Comincia tutto con un battito, un ritmo che scandisce la vita, Poi si sentono le polifonie del canto a tenore sardo. E “Die”, che in sardo significa “giorno”: si intitola così il secondo album dell’artista sardo - trapiantato a Bologna - noto col nome d’arte “Iosonouncane”, al secolo Jacopo Incani. Lanciato da “La macarena su Roma” (2010), torna con un lavoro maturo, di ricerca, che riesce a unire musica elettronica e canzone d’autore.

Sale, mare, sole: sono le parole ricorrenti di questi brani che ricordano le spiagge degli anni ’60, come il timbro della voce di Iosonouncane a tratti ricorda Lucio Battisti. Ma il “sapore di sale” è ben diverso da quello di Gino Paoli. Perché dietro le spiagge c’è il Sulcis, da cui Jacopo Incani proviene: ci sono le montagne con le miniere, e dentro alle montagne ci sono i corpi di chi vi è rimasto seppellito. «Queste montagne le conosco, e mi ricordano che il mondo non inizia e finisce con me», spiega.

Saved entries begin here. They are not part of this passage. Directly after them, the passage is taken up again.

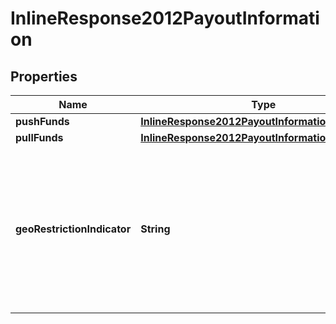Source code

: 
# InlineResponse2012PayoutInformation

## Properties
Name | Type | Description | Notes
------------ | ------------- | ------------- | -------------
**pushFunds** | [**InlineResponse2012PayoutInformationPushFunds**](InlineResponse2012PayoutInformationPushFunds.md) |  |  [optional]
**pullFunds** | [**InlineResponse2012PayoutInformationPullFunds**](InlineResponse2012PayoutInformationPullFunds.md) |  |  [optional]
**geoRestrictionIndicator** | **String** | This field indicates if the recipient issuer can accept transactions from the originator country. Possible values:   - &#x60;Y&#x60;   - &#x60;N&#x60;  |  [optional]



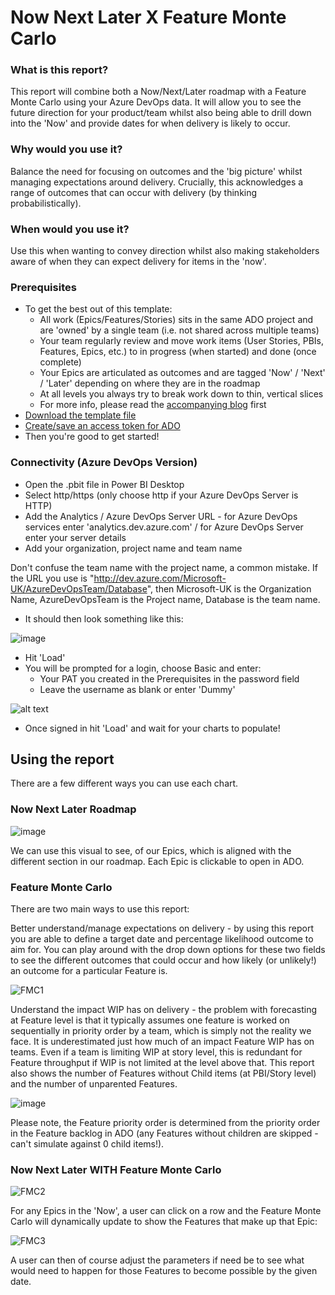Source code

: # Now Next Later X Feature Monte Carlo

### What is this report? 
This report will combine both a Now/Next/Later roadmap with a Feature Monte Carlo using your Azure DevOps data. It will allow you to see the future direction for your product/team whilst also being able to drill down into the 'Now' and provide dates for when delivery is likely to occur. 

### Why would you use it? 
Balance the need for focusing on outcomes and the 'big picture' whilst managing expectations around delivery. Crucially, this acknowledges a range of outcomes that can occur with delivery (by thinking probabilistically).

### When would you use it?
Use this when wanting to convey direction whilst also making stakeholders aware of when they can expect delivery for items in the 'now'.

### Prerequisites
* To get the best out of this template:
  - All work (Epics/Features/Stories) sits in the same ADO project and are 'owned' by a single team (i.e. not shared across multiple teams)
  - Your team regularly review and move work items (User Stories, PBIs, Features, Epics, etc.) to in progress (when started) and done (once complete)
  - Your Epics are articulated as outcomes and are tagged 'Now' / 'Next' / 'Later' depending on where they are in the roadmap
  - At all levels you always try to break work down to thin, vertical slices
  - For more info, please read the [accompanying blog](https://medium.com/@nbrown02/outcome-focused-roadmaps-and-feature-monte-carlo-unite-833a3bb4366b) first
* [Download the template file](https://github.com/nbrown02/Now-Next-Later-X-Feature-Monte-Carlo/raw/refs/heads/main/Now%20Next%20Later%20X%20Feature%20Monte%20Carlo.pbit)
* [Create/save an access token for ADO](https://docs.microsoft.com/en-us/azure/devops/organizations/accounts/use-personal-access-tokens-to-authenticate?view=azure-devops&tabs=Windows)
* Then you're good to get started!

### Connectivity (Azure DevOps Version)
* Open the .pbit file in Power BI Desktop
* Select http/https (only choose http if your Azure DevOps Server is HTTP)
* Add the Analytics / Azure DevOps Server URL - for Azure DevOps services enter 'analytics.dev.azure.com' / for Azure DevOps Server enter your server details
* Add your organization, project name and team name

Don't confuse the team name with the project name, a common mistake. If the URL you use is "http://dev.azure.com/Microsoft-UK/AzureDevOpsTeam/Database", then Microsoft-UK is the Organization Name, AzureDevOpsTeam is the Project name, Database is the team name.

* It should then look something like this:

![image](https://github.com/nbrown02/Capacity-Planning-Feature-Monte-Carlo/assets/29369962/16424b1e-e43e-44c9-b460-3f69c75e083e)

* Hit 'Load' 
* You will be prompted for a login, choose Basic and enter:
  - Your PAT you created in the Prerequisites in the password field
  - Leave the username as blank or enter 'Dummy'
  
![alt text](https://docs.microsoft.com/en-us/azure/devops/report/powerbi/media/authentication-7.png?view=azure-devops)

* Once signed in hit 'Load' and wait for your charts to populate!

## Using the report
There are a few different ways you can use each chart.

### Now Next Later Roadmap

![image](https://github.com/user-attachments/assets/acdf931c-039b-4822-8ec0-27bbddb4a3f7)

We can use this visual to see, of our Epics, which is aligned with the different section in our roadmap. Each Epic is clickable to open in ADO.

### Feature Monte Carlo
There are two main ways to use this report:

Better understand/manage expectations on delivery - by using this report you are able to define a target date and percentage likelihood outcome to aim for. You can play around with the drop down options for these two fields to see the different outcomes that could occur and how likely (or unlikely!) an outcome for a particular Feature is.

![FMC1](https://github.com/user-attachments/assets/797dc54e-f190-4151-ba86-72d34a879535)

Understand the impact WIP has on delivery - the problem with forecasting at Feature level is that it typically assumes one feature is worked on sequentially in priority order by a team, which is simply not the reality we face. It is underestimated just how much of an impact Feature WIP has on teams. Even if a team is limiting WIP at story level, this is redundant for Feature throughput if WIP is not limited at the level above that. This report also shows the number of Features without Child items (at PBI/Story level) and the number of unparented Features. 

![image](https://github.com/user-attachments/assets/a3ab257c-c5da-43dd-ba6a-405584d4de88)

Please note, the Feature priority order is determined from the priority order in the Feature backlog in ADO (any Features without children are skipped - can't simulate against 0 child items!).

### Now Next Later WITH Feature Monte Carlo

![FMC2](https://github.com/user-attachments/assets/31e85b20-bd0d-4291-a511-25b510881f0b)

For any Epics in the 'Now', a user can click on a row and the Feature Monte Carlo will dynamically update to show the Features that make up that Epic:

![FMC3](https://github.com/user-attachments/assets/5d715c4f-e496-4b6a-bed8-68906652dc81)

A user can then of course adjust the parameters if need be to see what would need to happen for those Features to become possible by the given date.
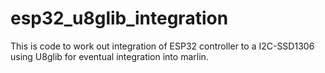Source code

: # esp32_u8glib_integration

This is code to work out integration of ESP32 controller to a I2C-SSD1306 using U8glib for eventual integration into marlin.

Il sole e il mare di “Die” non sono quelli balneari delle canzoni di una volta: c’è la crisi, il tormento di una generazione, la solitudine di un artista che scrive senza compromessi. «In ogni scrittura c’è un desiderio di rivalsa», dice Incani, che ha 32 anni e da 17 cerca di vivere di musica, mantenendosi con il lavoro nei call center Come racconta in questa intervista per “L’Espresso”.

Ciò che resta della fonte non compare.